All of the facilities in the world that produce molybdenum-99 (Mo-99) are now using low-enriched uranium (LEU) targets instead of proliferation-sensitive highly-enriched uranium (HEU) targets. Belgium’s National Institute of Radioelements (IRE) medical isotope production facility was the last facility to convert to LEU.
     Mo-99 is the most widely used radioisotope in nuclear medicine for diagnosis. Historically, it was usually produced by irradiating HEU in nuclear reactors and then processing the irradiated materials to extract the Mo-99. This is seen as a serious nuclear proliferation risk.
     A commitment was made at the 2012 National Security Summit for the U.S. Department of Energy’s National Nuclear Security Administration (NNSA) to provide financial and technical assistance to global producers of Mo-99 for the conversion from HEU to LEU targets. Such conversions were technically complex.
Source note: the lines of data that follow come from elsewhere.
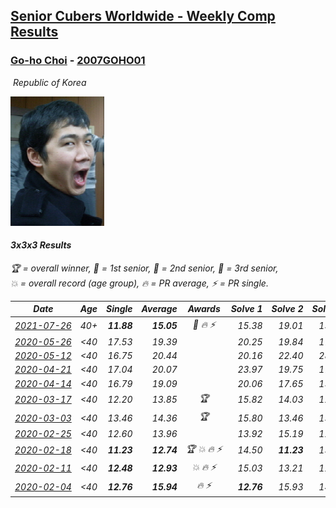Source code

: <style>table {white-space: nowrap;}</style>
<link rel="stylesheet" type="text/css" href="/scw-comp/css/flags.css" />

## [Senior Cubers Worldwide - Weekly Comp Results](/scw-comp/results/)
### [Go-ho Choi](README.md) - [2007GOHO01](https://www.worldcubeassociation.org/persons/2007GOHO01?event=333)

<i class="flag flag-KR" />&nbsp;Republic of Korea

![Go-ho Choi](1441150538.jpg)

#### 3x3x3 Results

<span style="white-space: nowrap;">🏆 = overall winner</span>, <span style="white-space: nowrap;">🥇 = 1st senior</span>, <span style="white-space: nowrap;">🥈 = 2nd senior</span>, <span style="white-space: nowrap;">🥉 = 3rd senior</span>, <span style="white-space: nowrap;">💥 = overall record (age group)</span>, <span style="white-space: nowrap;">🔥 = PR average</span>, <span style="white-space: nowrap;">⚡ = PR single</span>.

| Date | Age | Single | Average | Awards | Solve 1 | Solve 2 | Solve 3 | Solve 4 | Solve 5 | Video |
| :--: | :--: | --: | --: | :--: | --: | --: | --: | --: | --: | :-- |
| [2021-07-26](../../results/2021-07-26/333.md) | 40+ | **11.88** | **15.05** | 🥈 🔥 ⚡ | 15.38 | 19.01 | 13.44 | 16.34 | **11.88** | [Desktop](https://www.facebook.com/events/345405150546336/permalink/354544392965745) / [Mobile](https://m.facebook.com/events/345405150546336?view=permalink&id=354544392965745) |
| [2020-05-26](../../results/2020-05-26/333.md) | <40 | 17.53 | 19.39 |  | 20.25 | 19.84 | 17.53 | 21.48 | 18.09 | [Desktop](https://www.facebook.com/events/688407551989463/permalink/692471158249769) / [Mobile](https://m.facebook.com/events/688407551989463?view=permalink&id=692471158249769) |
| [2020-05-12](../../results/2020-05-12/333.md) | <40 | 16.75 | 20.44 |  | 20.16 | 22.40 | 28.21 | 18.76 | 16.75 | [Desktop](https://www.facebook.com/events/546188069600739/permalink/549348339284712) / [Mobile](https://m.facebook.com/events/546188069600739?view=permalink&id=549348339284712) |
| [2020-04-21](../../results/2020-04-21/333.md) | <40 | 17.04 | 20.07 |  | 23.97 | 19.75 | 17.04 | 22.10 | 18.36 | [Desktop](https://www.facebook.com/events/880278499062375/permalink/884680935288798) / [Mobile](https://m.facebook.com/events/880278499062375?view=permalink&id=884680935288798) |
| [2020-04-14](../../results/2020-04-14/333.md) | <40 | 16.79 | 19.09 |  | 20.06 | 17.65 | 19.55 | 25.74 | 16.79 | [Desktop](https://www.facebook.com/events/982619255468618/permalink/987263271670883) / [Mobile](https://m.facebook.com/events/982619255468618?view=permalink&id=987263271670883) |
| [2020-03-17](../../results/2020-03-17/333.md) | <40 | 12.20 | 13.85 | 🏆 | 15.82 | 14.03 | 12.20 | 13.12 | 14.41 | [Desktop](https://www.facebook.com/events/280686576235146/permalink/284565375847266) / [Mobile](https://m.facebook.com/events/280686576235146?view=permalink&id=284565375847266) |
| [2020-03-03](../../results/2020-03-03/333.md) | <40 | 13.46 | 14.36 | 🏆 | 15.80 | 13.46 | 13.75 | 14.74 | 14.59 | [Desktop](https://www.facebook.com/events/241721610185997/permalink/244320969926061) / [Mobile](https://m.facebook.com/events/241721610185997?view=permalink&id=244320969926061) |
| [2020-02-25](../../results/2020-02-25/333.md) | <40 | 12.60 | 13.96 |  | 13.92 | 15.19 | 12.78 | 12.60 | 19.16 | [Desktop](https://www.facebook.com/events/196320811461109/permalink/196456041447586) / [Mobile](https://m.facebook.com/events/196320811461109?view=permalink&id=196456041447586) |
| [2020-02-18](../../results/2020-02-18/333.md) | <40 | **11.23** | **12.74** | 🏆 💥 🔥 ⚡ | 14.50 | **11.23** | 13.15 | 11.53 | 13.54 | [Desktop](https://www.facebook.com/events/1618332754973681/permalink/1618631721610451) / [Mobile](https://m.facebook.com/events/1618332754973681?view=permalink&id=1618631721610451) |
| [2020-02-11](../../results/2020-02-11/333.md) | <40 | **12.48** | **12.93** | 💥 🔥 ⚡ | 15.03 | 13.21 | 12.76 | **12.48** | 12.83 | [Desktop](https://www.facebook.com/events/616423959107229/permalink/617133012369657) / [Mobile](https://m.facebook.com/events/616423959107229?view=permalink&id=617133012369657) |
| [2020-02-04](../../results/2020-02-04/333.md) | <40 | **12.76** | **15.94** | 🔥 ⚡ | **12.76** | 15.93 | 14.87 | 18.70 | 17.01 | [Desktop](https://www.facebook.com/ChoiGoho/videos/2834659466591529) / [Mobile](https://m.facebook.com/ChoiGoho/videos/2834659466591529) |


<!-- Global site tag (gtag.js) - Google Analytics -->
<script async src="https://www.googletagmanager.com/gtag/js?id=UA-86348435-3"></script>
<script>window.dataLayer = window.dataLayer || []; function gtag() {dataLayer.push(arguments);} gtag('js', new Date()); gtag('config', 'UA-86348435-3');</script>

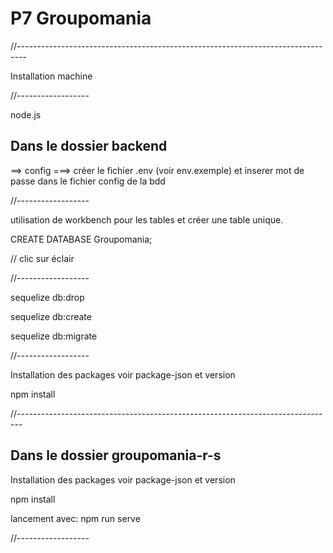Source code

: # P7 Groupomania

//--------------------------------------------------------------------------------

Installation machine

//------------------

node.js

## Dans le dossier backend 

==> config 
===> créer le fichier .env (voir env.exemple) et inserer mot de passe dans le fichier config de la bdd 

//------------------

utilisation de workbench pour les tables et créer une table unique.

CREATE DATABASE Groupomania;

// clic sur éclair

//------------------

sequelize db:drop 

sequelize db:create

sequelize db:migrate

//------------------

Installation des packages voir package-json et version

npm install

//-------------------------------------------------------------------------------

## Dans le dossier groupomania-r-s

Installation des packages voir package-json et version 

npm install
    
lancement avec: npm run serve

//------------------ 


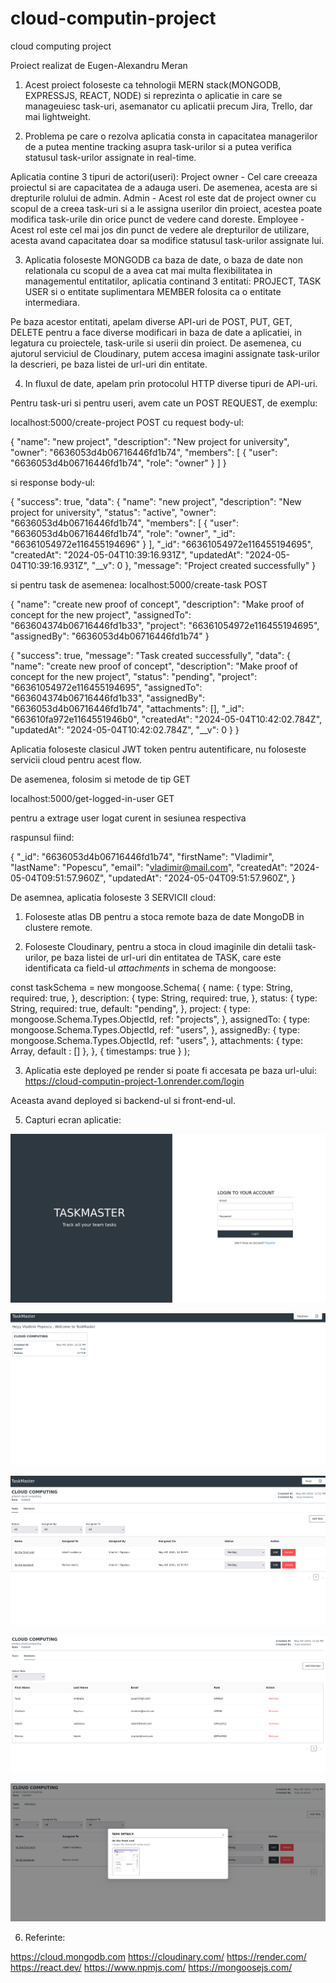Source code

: # cloud-computin-project

cloud computing project

Proiect realizat de Eugen-Alexandru Meran

1. Acest proiect foloseste ca tehnologii MERN stack(MONGODB, EXPRESSJS, REACT, NODE) si reprezinta o aplicatie in care se manageuiesc task-uri, asemanator cu aplicatii precum Jira, Trello, dar mai lightweight.

2. Problema pe care o rezolva aplicatia consta in capacitatea managerilor de a putea mentine tracking asupra task-urilor si a putea verifica statusul task-urilor assignate in real-time.

Aplicatia contine 3 tipuri de actori(useri):
Project owner - Cel care creeaza proiectul si are capacitatea de a adauga useri. De asemenea, acesta are si drepturile rolului de admin.
Admin - Acest rol este dat de project owner cu scopul de a creea task-uri si a le assigna userilor din proiect, acestea poate modifica task-urile din orice punct de vedere cand doreste.
Employee - Acest rol este cel mai jos din punct de vedere ale drepturilor de utilizare, acesta avand capacitatea doar sa modifice statusul task-urilor assignate lui.

3. Aplicatia foloseste MONGODB ca baza de date, o baza de date non relationala cu scopul de a avea cat mai multa flexibilitatea in managementul entitatilor, aplicatia continand 3 entitati:
   PROJECT,
   TASK
   USER
   si o entitate suplimentara MEMBER folosita ca o entitate intermediara.

Pe baza acestor entitati, apelam diverse API-uri de POST, PUT, GET, DELETE pentru a face diverse modificari in baza de date a aplicatiei, in legatura cu proiectele, task-urile si userii din proiect. De asemenea, cu ajutorul serviciul de Cloudinary, putem accesa imagini assignate task-urilor la descrieri, pe baza listei de url-uri din entitate.

4. In fluxul de date, apelam prin protocolul HTTP diverse tipuri de API-uri.

Pentru task-uri si pentru useri, avem cate un POST REQUEST, de exemplu:

localhost:5000/create-project POST
cu request body-ul:

{
  "name": "new project",
  "description": "New project for university",
  "owner": "6636053d4b06716446fd1b74",
  "members": [
    {
      "user": "6636053d4b06716446fd1b74",
      "role": "owner"
    }
  ]
}

si response body-ul: 

{
  "success": true,
  "data": {
    "name": "new project",
    "description": "New project for university",
    "status": "active",
    "owner": "6636053d4b06716446fd1b74",
    "members": [
      {
        "user": "6636053d4b06716446fd1b74",
        "role": "owner",
        "_id": "66361054972e116455194696"
      }
    ],
    "_id": "66361054972e116455194695",
    "createdAt": "2024-05-04T10:39:16.931Z",
    "updatedAt": "2024-05-04T10:39:16.931Z",
    "__v": 0
  },
  "message": "Project created successfully"
}

si pentru task de asemenea:
localhost:5000/create-task POST

{
  "name": "create new proof of concept",
  "description": "Make proof of concept for the new project",
  "assignedTo": "663604374b06716446fd1b33",
  "project": "66361054972e116455194695",
  "assignedBy": "6636053d4b06716446fd1b74"
}

{
  "success": true,
  "message": "Task created successfully",
  "data": {
    "name": "create new proof of concept",
    "description": "Make proof of concept for the new project",
    "status": "pending",
    "project": "66361054972e116455194695",
    "assignedTo": "663604374b06716446fd1b33",
    "assignedBy": "6636053d4b06716446fd1b74",
    "attachments": [],
    "_id": "663610fa972e1164551946b0",
    "createdAt": "2024-05-04T10:42:02.784Z",
    "updatedAt": "2024-05-04T10:42:02.784Z",
    "__v": 0
  }
}

Aplicatia foloseste clasicul JWT token pentru autentificare, nu foloseste servicii cloud pentru acest flow.

De asemenea, folosim si metode de tip GET

localhost:5000/get-logged-in-user GET

pentru a extrage user logat curent in sesiunea respectiva

raspunsul fiind:

{
"_id": "6636053d4b06716446fd1b74",
"firstName": "Vladimir",
"lastName": "Popescu",
"email": "vladimir@mail.com",
"createdAt": "2024-05-04T09:51:57.960Z",
"updatedAt": "2024-05-04T09:51:57.960Z",
}

De asemnea, aplicatia foloseste 3 SERVICII cloud: 

1. Foloseste atlas DB pentru a stoca remote baza de date MongoDB in clustere remote.

2. Foloseste Cloudinary, pentru a stoca in cloud imaginile din detalii task-urilor, pe baza listei de url-uri din entitatea de TASK, care este identificata ca field-ul *attachments* in schema de mongoose: 

const taskSchema = new mongoose.Schema(
    {
        name: {
            type: String,
            required: true,
        },
        description: {
            type: String,
            required: true,
        },
        status: {
            type: String,
            required: true,
            default: "pending",
        },
        project: {
            type: mongoose.Schema.Types.ObjectId,
            ref: "projects",
        },
        assignedTo: {
            type: mongoose.Schema.Types.ObjectId,
            ref: "users",
        },
        assignedBy: {
            type: mongoose.Schema.Types.ObjectId,
            ref: "users",
        },
        attachments: {
            type: Array,
            default : []
        },
    },
    { timestamps: true }
);

3. Aplicatia este deployed pe render si poate fi accesata pe baza url-ului: 
https://cloud-computin-project-1.onrender.com/login

Aceasta avand deployed si backend-ul si front-end-ul.


5. Capturi ecran aplicatie:

![alt text](image-1.png)

![alt text](image.png)

![alt text](image-2.png)

![alt text](image-4.png)

![alt text](image-3.png)
 

 6. Referinte: 

 https://cloud.mongodb.com
 https://cloudinary.com/
 https://render.com/
 https://react.dev/
 https://www.npmjs.com/
 https://mongoosejs.com/

 
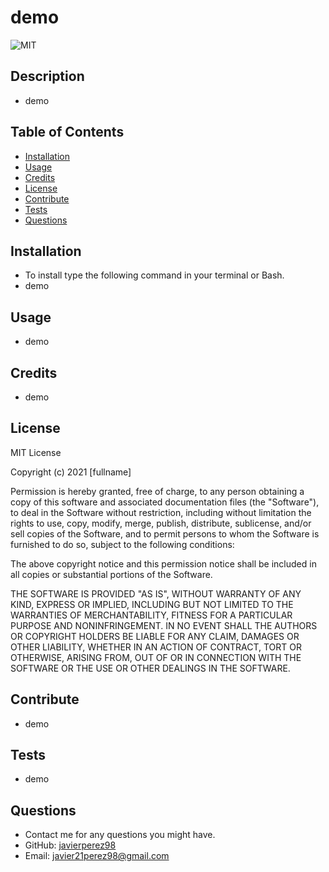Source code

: # demo

![MIT](https://img.shields.io/github/license/microsoft/vscode)

## Description

<!-- Provide a short description explaining the what, why, and how of your project.
What was your motivation? Why did you build this project? What problem does it solve? What did you learn? -->

- demo

## Table of Contents

- [Installation](#installation)
- [Usage](#usage)
- [Credits](#credits)
- [License](#license)
- [Contribute](#contribute)
- [Tests](#tests)
- [Questions](#questions)

## Installation

<!-- What are the steps required to install your project? Provide a step-by-step description of how to get the development environment running. -->

- To install type the following command in your terminal or Bash.
- demo

## Usage

<!-- Provide instructions and examples for use. Include screenshots as needed. -->

- demo

## Credits

<!-- List your collaborators, if any, with links to their GitHub profiles. Links to websites or resources. -->

- demo

## License

<!-- If you need help choosing a license, refer to https://choosealicense.com/ -->

MIT License

Copyright (c) 2021 [fullname]

Permission is hereby granted, free of charge, to any person obtaining a copy
of this software and associated documentation files (the "Software"), to deal
in the Software without restriction, including without limitation the rights
to use, copy, modify, merge, publish, distribute, sublicense, and/or sell
copies of the Software, and to permit persons to whom the Software is
furnished to do so, subject to the following conditions:

The above copyright notice and this permission notice shall be included in all
copies or substantial portions of the Software.

THE SOFTWARE IS PROVIDED "AS IS", WITHOUT WARRANTY OF ANY KIND, EXPRESS OR
IMPLIED, INCLUDING BUT NOT LIMITED TO THE WARRANTIES OF MERCHANTABILITY,
FITNESS FOR A PARTICULAR PURPOSE AND NONINFRINGEMENT. IN NO EVENT SHALL THE
AUTHORS OR COPYRIGHT HOLDERS BE LIABLE FOR ANY CLAIM, DAMAGES OR OTHER
LIABILITY, WHETHER IN AN ACTION OF CONTRACT, TORT OR OTHERWISE, ARISING FROM,
OUT OF OR IN CONNECTION WITH THE SOFTWARE OR THE USE OR OTHER DEALINGS IN THE
SOFTWARE.

## Contribute

<!-- If you created an application or package and would like other developers to contribute it, you can include guidelines for how to do so. -->

- demo

## Tests

<!-- If your project has any tests provide examples on how to run them here. -->

- demo

## Questions

- Contact me for any questions you might have.
- GitHub: [javierperez98](https://github.com/javierperez98)
- Email: javier21perez98@gmail.com
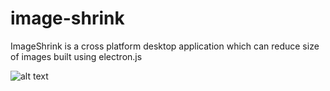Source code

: # image-shrink
ImageShrink is a cross platform desktop application which can reduce size of images built using electron.js 

![alt text](https://imgur.com/0lHP4tV)
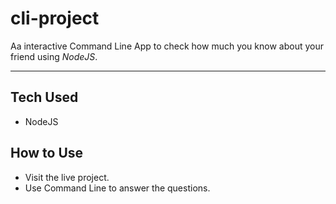 # cli-project
 
Aa interactive Command Line App to check how much you know about your friend using *NodeJS*. 

<hr>

## Tech Used

* NodeJS

## How to Use

* Visit the live project.
* Use Command Line to answer the questions.

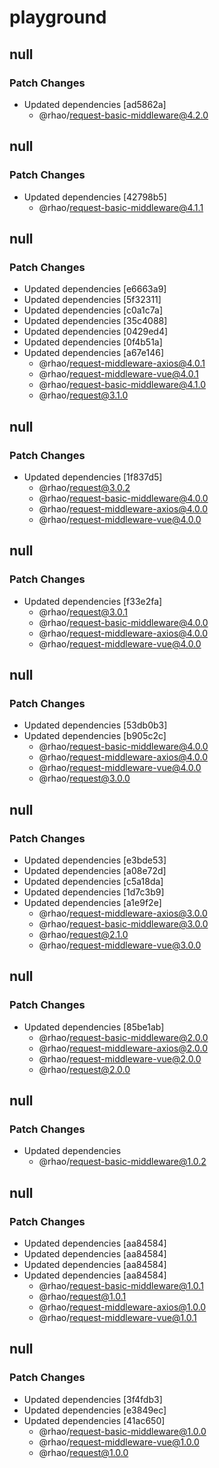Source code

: # playground

## null

### Patch Changes

- Updated dependencies [ad5862a]
  - @rhao/request-basic-middleware@4.2.0

## null

### Patch Changes

- Updated dependencies [42798b5]
  - @rhao/request-basic-middleware@4.1.1

## null

### Patch Changes

- Updated dependencies [e6663a9]
- Updated dependencies [5f32311]
- Updated dependencies [c0a1c7a]
- Updated dependencies [35c4088]
- Updated dependencies [0429ed4]
- Updated dependencies [0f4b51a]
- Updated dependencies [a67e146]
  - @rhao/request-middleware-axios@4.0.1
  - @rhao/request-middleware-vue@4.0.1
  - @rhao/request-basic-middleware@4.1.0
  - @rhao/request@3.1.0

## null

### Patch Changes

- Updated dependencies [1f837d5]
  - @rhao/request@3.0.2
  - @rhao/request-basic-middleware@4.0.0
  - @rhao/request-middleware-axios@4.0.0
  - @rhao/request-middleware-vue@4.0.0

## null

### Patch Changes

- Updated dependencies [f33e2fa]
  - @rhao/request@3.0.1
  - @rhao/request-basic-middleware@4.0.0
  - @rhao/request-middleware-axios@4.0.0
  - @rhao/request-middleware-vue@4.0.0

## null

### Patch Changes

- Updated dependencies [53db0b3]
- Updated dependencies [b905c2c]
  - @rhao/request-basic-middleware@4.0.0
  - @rhao/request-middleware-axios@4.0.0
  - @rhao/request-middleware-vue@4.0.0
  - @rhao/request@3.0.0

## null

### Patch Changes

- Updated dependencies [e3bde53]
- Updated dependencies [a08e72d]
- Updated dependencies [c5a18da]
- Updated dependencies [1d7c3b9]
- Updated dependencies [a1e9f2e]
  - @rhao/request-middleware-axios@3.0.0
  - @rhao/request-basic-middleware@3.0.0
  - @rhao/request@2.1.0
  - @rhao/request-middleware-vue@3.0.0

## null

### Patch Changes

- Updated dependencies [85be1ab]
  - @rhao/request-basic-middleware@2.0.0
  - @rhao/request-middleware-axios@2.0.0
  - @rhao/request-middleware-vue@2.0.0
  - @rhao/request@2.0.0

## null

### Patch Changes

- Updated dependencies
  - @rhao/request-basic-middleware@1.0.2

## null

### Patch Changes

- Updated dependencies [aa84584]
- Updated dependencies [aa84584]
- Updated dependencies [aa84584]
- Updated dependencies [aa84584]
  - @rhao/request-basic-middleware@1.0.1
  - @rhao/request@1.0.1
  - @rhao/request-middleware-axios@1.0.0
  - @rhao/request-middleware-vue@1.0.1

## null

### Patch Changes

- Updated dependencies [3f4fdb3]
- Updated dependencies [e3849ec]
- Updated dependencies [41ac650]
  - @rhao/request-basic-middleware@1.0.0
  - @rhao/request-middleware-vue@1.0.0
  - @rhao/request@1.0.0
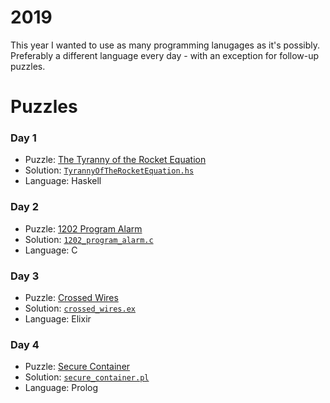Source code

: # 2019
This year I wanted to use as many programming lanugages as it's possibly.
Preferably a different language every day - with an exception for follow-up puzzles.

# Puzzles

### Day 1
* Puzzle: [The Tyranny of the Rocket Equation](https://adventofcode.com/2019/day/1)
* Solution: [`TyrannyOfTheRocketEquation.hs`](day-01/TyrannyOfTheRocketEquation.hs)
* Language: Haskell

### Day 2
* Puzzle: [1202 Program Alarm](https://adventofcode.com/2019/day/2)
* Solution: [`1202_program_alarm.c`](day-02/1202_program_alarm.c)
* Language: C

### Day 3
* Puzzle: [Crossed Wires](https://adventofcode.com/2019/day/3)
* Solution: [`crossed_wires.ex`](day-03/crossed_wires.ex)
* Language: Elixir

### Day 4
* Puzzle: [Secure Container](https://adventofcode.com/2019/day/4)
* Solution: [`secure_container.pl`](day-03/secure_container.pl)
* Language: Prolog
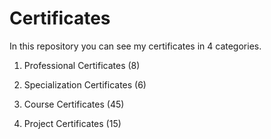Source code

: # Certificates

In this repository you can see my certificates in 4 categories.

1. Professional Certificates (8)

2. Specialization Certificates (6)

3. Course Certificates (45)

4. Project Certificates (15)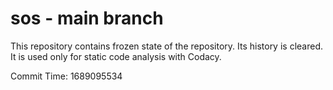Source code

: # sos - main branch

This repository contains frozen state of the repository.
Its history is cleared. It is used only for static code
analysis with Codacy.

Commit Time: 1689095534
They required qualification of new LEU  target for irradiation in nuclear reactors, modifications of specialized equipment for processing irradiated target, and extensive reviews from both nuclear safety and medical regulators.
     South Africa’s NTP Radioisotopes converted to LEU targets in 2017 and the Netherlands’ Curium converted in 2018 with the assistance of the NNSA.  Australian Nuclear Science and Technology Organization is the fourth largest Mo-99 producer in the world. It has always used LEU targets.
     The IRE is the world’s leading producer of Mo-99. Preliminary consultations between the IRE and the Belgian nuclear regulator, the Federal Agency for Nuclear Control (FANC), on the conversion from HEU to LEU targets began in 2015. The IRE requested in July of 2016 to change its licensing conditions to enable the switch. On the 24th of October 2017, the permit for the development of production with LEU targets was granted by Royal Decree. FANC and its technical subsidiary Bel V approved the beginning of Mo-99 production with LEU targets on the 14th of April 2020. The first batch of Mo-99 utilizing with LEU targets was produced in May of 2020.
    In February of 2021, IRE announced that its first commercial deliveries of iodine-131 (I-131) based on the irradiation of LEU targets had begun. I-131 is used for therapeutic purposes. IRE recently announced that it had completed conversion of its production process to LEU targets. This ended the global civilian use of HEU targets for the production of medical isotopes.
     IRE said, “This complete conversion to a LEU process represents the culmination of years of work and collaboration between the R&D, production, safety, quality assurance and regulatory teams of IRE around an entirely new industrial process for supplying Mo-99 and I-131 to healthcare professionals, without impacting the site’s production capacity. This outcome would not have been possible either, without the upstream collaboration of the research reactors which irradiate the uranium targets, but also downstream thanks to IRE customers who had to modify the application files of their Mo-99 and I-131-based drugs and have them approved.”
     Erich Kollegger is the CEO of IRE. He said, “IRE will continue to innovate in order to contribute even better to saving lives thanks to nuclear medicine applications, while increasing the safety of our processes and our facilities.”
     Jill Hruby is an NNSA Administrator. She said, “For decades, access to life-saving medical isotopes depended on the shipment of proliferation-sensitive nuclear material across continents. With IRE’s production facility converted to LEU, all major producers across the Mo-99 industry can perform their vital work without HEU targets.”
     NNSA is also assisting research reactor operators to convert from HEU to LEU fuel. Some of these reactors provide irradiation services for Mo-99 production. There are six research reactors in the world with a major role in Mo-99 production. Five of them now use LEU fuel. Belgium’s BR2 research reactor is the sixth and it is expected to convert to LEU fuel in 2026. LEU test assemblies are currently being irradiated in the BR2 reactor. This is the final major technical step towards conversion.